EXERCISE DIRECTIONS: Verbatim transcription of the listing is needed.

▶

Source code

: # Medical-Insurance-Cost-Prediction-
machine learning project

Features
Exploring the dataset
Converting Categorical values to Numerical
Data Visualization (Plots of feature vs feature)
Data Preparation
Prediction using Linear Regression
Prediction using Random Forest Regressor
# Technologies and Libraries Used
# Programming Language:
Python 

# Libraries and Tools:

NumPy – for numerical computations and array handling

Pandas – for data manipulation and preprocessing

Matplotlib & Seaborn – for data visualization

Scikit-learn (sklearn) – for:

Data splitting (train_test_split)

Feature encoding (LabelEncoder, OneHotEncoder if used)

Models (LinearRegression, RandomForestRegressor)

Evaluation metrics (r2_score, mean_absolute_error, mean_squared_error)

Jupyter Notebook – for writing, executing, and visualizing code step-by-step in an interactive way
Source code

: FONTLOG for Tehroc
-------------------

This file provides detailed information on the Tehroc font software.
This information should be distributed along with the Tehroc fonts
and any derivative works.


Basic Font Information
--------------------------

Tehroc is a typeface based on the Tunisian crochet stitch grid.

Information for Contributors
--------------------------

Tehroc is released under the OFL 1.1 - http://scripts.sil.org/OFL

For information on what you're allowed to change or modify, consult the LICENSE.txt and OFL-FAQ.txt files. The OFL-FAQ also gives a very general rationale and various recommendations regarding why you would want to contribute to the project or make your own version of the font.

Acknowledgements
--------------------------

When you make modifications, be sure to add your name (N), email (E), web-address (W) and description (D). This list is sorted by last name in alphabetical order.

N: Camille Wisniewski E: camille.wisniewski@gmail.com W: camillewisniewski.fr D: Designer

◀

RESULT OF THE EXERCISE:
Source code

: # Medical-Insurance-Cost-Prediction-
machine learning project

Features
Exploring the dataset
Converting Categorical values to Numerical
Data Visualization (Plots of feature vs feature)
Data Preparation
Prediction using Linear Regression
Prediction using Random Forest Regressor
# Technologies and Libraries Used
# Programming Language:
Python 

# Libraries and Tools:

NumPy – for numerical computations and array handling

Pandas – for data manipulation and preprocessing

Matplotlib & Seaborn – for data visualization

Scikit-learn (sklearn) – for:

Data splitting (train_test_split)

Feature encoding (LabelEncoder, OneHotEncoder if used)

Models (LinearRegression, RandomForestRegressor)

Evaluation metrics (r2_score, mean_absolute_error, mean_squared_error)

Jupyter Notebook – for writing, executing, and visualizing code step-by-step in an interactive way
Source code

: FONTLOG for Tehroc
-------------------

This file provides detailed information on the Tehroc font software.
This information should be distributed along with the Tehroc fonts
and any derivative works.


Basic Font Information
--------------------------

Tehroc is a typeface based on the Tunisian crochet stitch grid.

Information for Contributors
--------------------------

Tehroc is released under the OFL 1.1 - http://scripts.sil.org/OFL

For information on what you're allowed to change or modify, consult the LICENSE.txt and OFL-FAQ.txt files. The OFL-FAQ also gives a very general rationale and various recommendations regarding why you would want to contribute to the project or make your own version of the font.

Acknowledgements
--------------------------

When you make modifications, be sure to add your name (N), email (E), web-address (W) and description (D). This list is sorted by last name in alphabetical order.

N: Camille Wisniewski E: camille.wisniewski@gmail.com W: camillewisniewski.fr D: Designer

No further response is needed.